The task: Every record, apart from its pictures, should be repeated exactly.

Dataset entries

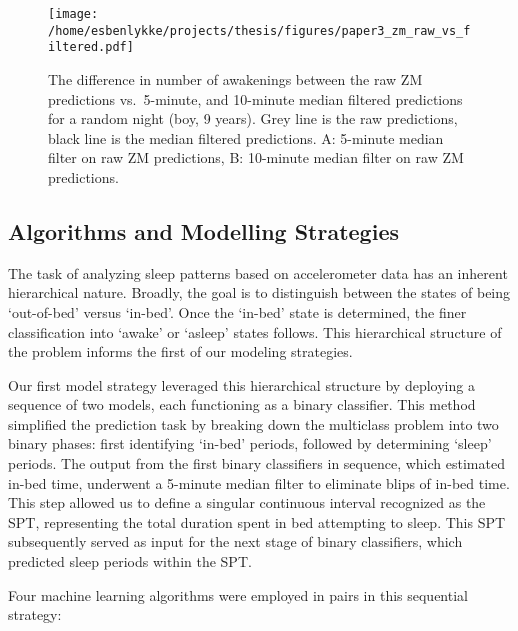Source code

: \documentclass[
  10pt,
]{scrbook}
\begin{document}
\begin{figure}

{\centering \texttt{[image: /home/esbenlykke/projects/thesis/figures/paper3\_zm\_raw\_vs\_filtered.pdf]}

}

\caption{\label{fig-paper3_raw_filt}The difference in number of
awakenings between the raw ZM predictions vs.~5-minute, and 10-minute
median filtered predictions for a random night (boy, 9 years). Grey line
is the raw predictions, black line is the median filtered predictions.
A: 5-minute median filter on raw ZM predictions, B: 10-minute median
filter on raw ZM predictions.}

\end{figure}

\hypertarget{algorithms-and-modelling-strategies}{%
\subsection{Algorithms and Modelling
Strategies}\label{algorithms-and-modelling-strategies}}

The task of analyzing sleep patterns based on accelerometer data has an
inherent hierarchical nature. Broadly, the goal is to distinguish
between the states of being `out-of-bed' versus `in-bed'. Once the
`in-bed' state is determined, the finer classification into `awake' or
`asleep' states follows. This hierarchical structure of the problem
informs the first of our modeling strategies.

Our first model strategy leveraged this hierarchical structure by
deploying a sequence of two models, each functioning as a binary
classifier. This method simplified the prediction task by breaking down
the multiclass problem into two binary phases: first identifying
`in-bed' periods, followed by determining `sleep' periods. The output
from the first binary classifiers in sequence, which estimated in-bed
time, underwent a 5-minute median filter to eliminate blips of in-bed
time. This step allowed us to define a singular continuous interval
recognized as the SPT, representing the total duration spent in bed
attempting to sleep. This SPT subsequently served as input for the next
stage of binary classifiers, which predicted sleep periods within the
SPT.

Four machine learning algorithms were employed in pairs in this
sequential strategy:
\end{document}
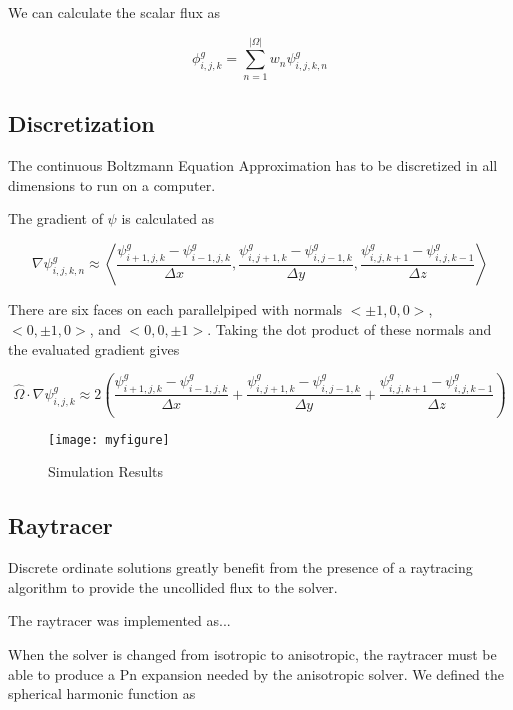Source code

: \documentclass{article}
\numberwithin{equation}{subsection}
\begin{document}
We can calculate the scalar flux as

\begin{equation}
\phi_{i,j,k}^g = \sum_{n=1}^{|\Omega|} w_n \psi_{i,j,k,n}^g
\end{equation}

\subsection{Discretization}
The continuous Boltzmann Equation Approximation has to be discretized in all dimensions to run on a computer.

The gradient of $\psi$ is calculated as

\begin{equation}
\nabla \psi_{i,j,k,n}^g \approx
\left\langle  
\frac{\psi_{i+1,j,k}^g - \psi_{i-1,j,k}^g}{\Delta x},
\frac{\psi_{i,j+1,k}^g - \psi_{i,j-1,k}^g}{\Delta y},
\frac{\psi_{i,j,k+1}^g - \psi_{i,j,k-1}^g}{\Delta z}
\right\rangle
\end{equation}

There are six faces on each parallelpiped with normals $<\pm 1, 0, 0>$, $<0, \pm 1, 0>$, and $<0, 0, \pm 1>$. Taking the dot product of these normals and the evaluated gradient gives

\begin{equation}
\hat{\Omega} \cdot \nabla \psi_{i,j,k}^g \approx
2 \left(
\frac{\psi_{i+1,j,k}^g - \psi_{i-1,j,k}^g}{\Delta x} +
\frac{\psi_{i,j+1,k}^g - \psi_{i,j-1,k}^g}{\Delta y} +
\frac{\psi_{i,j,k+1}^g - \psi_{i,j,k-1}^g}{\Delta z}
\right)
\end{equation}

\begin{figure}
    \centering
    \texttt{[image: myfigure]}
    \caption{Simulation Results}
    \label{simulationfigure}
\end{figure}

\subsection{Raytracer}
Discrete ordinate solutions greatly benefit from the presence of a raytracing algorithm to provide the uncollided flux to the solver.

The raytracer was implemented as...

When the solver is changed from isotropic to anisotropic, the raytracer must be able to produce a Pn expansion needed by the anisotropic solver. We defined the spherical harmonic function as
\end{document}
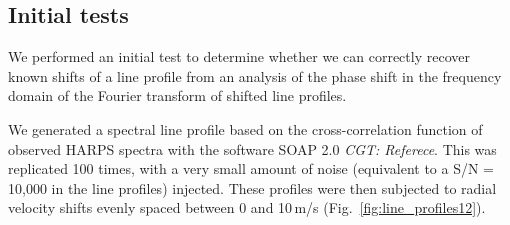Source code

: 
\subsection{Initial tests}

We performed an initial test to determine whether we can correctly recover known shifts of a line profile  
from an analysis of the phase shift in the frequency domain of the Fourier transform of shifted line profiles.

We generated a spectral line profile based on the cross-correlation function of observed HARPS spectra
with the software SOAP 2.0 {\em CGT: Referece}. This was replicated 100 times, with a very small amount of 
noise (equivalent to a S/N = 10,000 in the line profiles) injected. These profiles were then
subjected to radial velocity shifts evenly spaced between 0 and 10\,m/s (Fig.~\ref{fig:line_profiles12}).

Output of the exercise:
Source code

: \documentclass[
  10pt,
]{scrbook}
\begin{document}
\begin{figure}

{\centering \texttt{[image: /home/esbenlykke/projects/thesis/figures/paper3\_zm\_raw\_vs\_filtered.pdf]}

}

\caption{\label{fig-paper3_raw_filt}The difference in number of
awakenings between the raw ZM predictions vs.~5-minute, and 10-minute
median filtered predictions for a random night (boy, 9 years). Grey line
is the raw predictions, black line is the median filtered predictions.
A: 5-minute median filter on raw ZM predictions, B: 10-minute median
filter on raw ZM predictions.}

\end{figure}

\hypertarget{algorithms-and-modelling-strategies}{%
\subsection{Algorithms and Modelling
Strategies}\label{algorithms-and-modelling-strategies}}

The task of analyzing sleep patterns based on accelerometer data has an
inherent hierarchical nature. Broadly, the goal is to distinguish
between the states of being `out-of-bed' versus `in-bed'. Once the
`in-bed' state is determined, the finer classification into `awake' or
`asleep' states follows. This hierarchical structure of the problem
informs the first of our modeling strategies.

Our first model strategy leveraged this hierarchical structure by
deploying a sequence of two models, each functioning as a binary
classifier. This method simplified the prediction task by breaking down
the multiclass problem into two binary phases: first identifying
`in-bed' periods, followed by determining `sleep' periods. The output
from the first binary classifiers in sequence, which estimated in-bed
time, underwent a 5-minute median filter to eliminate blips of in-bed
time. This step allowed us to define a singular continuous interval
recognized as the SPT, representing the total duration spent in bed
attempting to sleep. This SPT subsequently served as input for the next
stage of binary classifiers, which predicted sleep periods within the
SPT.

Four machine learning algorithms were employed in pairs in this
sequential strategy:
\end{document}
Source code

: \documentclass{article}
\numberwithin{equation}{subsection}
\begin{document}
We can calculate the scalar flux as

\begin{equation}
\phi_{i,j,k}^g = \sum_{n=1}^{|\Omega|} w_n \psi_{i,j,k,n}^g
\end{equation}

\subsection{Discretization}
The continuous Boltzmann Equation Approximation has to be discretized in all dimensions to run on a computer.

The gradient of $\psi$ is calculated as

\begin{equation}
\nabla \psi_{i,j,k,n}^g \approx
\left\langle  
\frac{\psi_{i+1,j,k}^g - \psi_{i-1,j,k}^g}{\Delta x},
\frac{\psi_{i,j+1,k}^g - \psi_{i,j-1,k}^g}{\Delta y},
\frac{\psi_{i,j,k+1}^g - \psi_{i,j,k-1}^g}{\Delta z}
\right\rangle
\end{equation}

There are six faces on each parallelpiped with normals $<\pm 1, 0, 0>$, $<0, \pm 1, 0>$, and $<0, 0, \pm 1>$. Taking the dot product of these normals and the evaluated gradient gives

\begin{equation}
\hat{\Omega} \cdot \nabla \psi_{i,j,k}^g \approx
2 \left(
\frac{\psi_{i+1,j,k}^g - \psi_{i-1,j,k}^g}{\Delta x} +
\frac{\psi_{i,j+1,k}^g - \psi_{i,j-1,k}^g}{\Delta y} +
\frac{\psi_{i,j,k+1}^g - \psi_{i,j,k-1}^g}{\Delta z}
\right)
\end{equation}

\begin{figure}
    \centering
    \texttt{[image: myfigure]}
    \caption{Simulation Results}
    \label{simulationfigure}
\end{figure}

\subsection{Raytracer}
Discrete ordinate solutions greatly benefit from the presence of a raytracing algorithm to provide the uncollided flux to the solver.

The raytracer was implemented as...

When the solver is changed from isotropic to anisotropic, the raytracer must be able to produce a Pn expansion needed by the anisotropic solver. We defined the spherical harmonic function as
\end{document}
Source code

: 
\subsection{Initial tests}

We performed an initial test to determine whether we can correctly recover known shifts of a line profile  
from an analysis of the phase shift in the frequency domain of the Fourier transform of shifted line profiles.

We generated a spectral line profile based on the cross-correlation function of observed HARPS spectra
with the software SOAP 2.0 {\em CGT: Referece}. This was replicated 100 times, with a very small amount of 
noise (equivalent to a S/N = 10,000 in the line profiles) injected. These profiles were then
subjected to radial velocity shifts evenly spaced between 0 and 10\,m/s (Fig.~\ref{fig:line_profiles12}).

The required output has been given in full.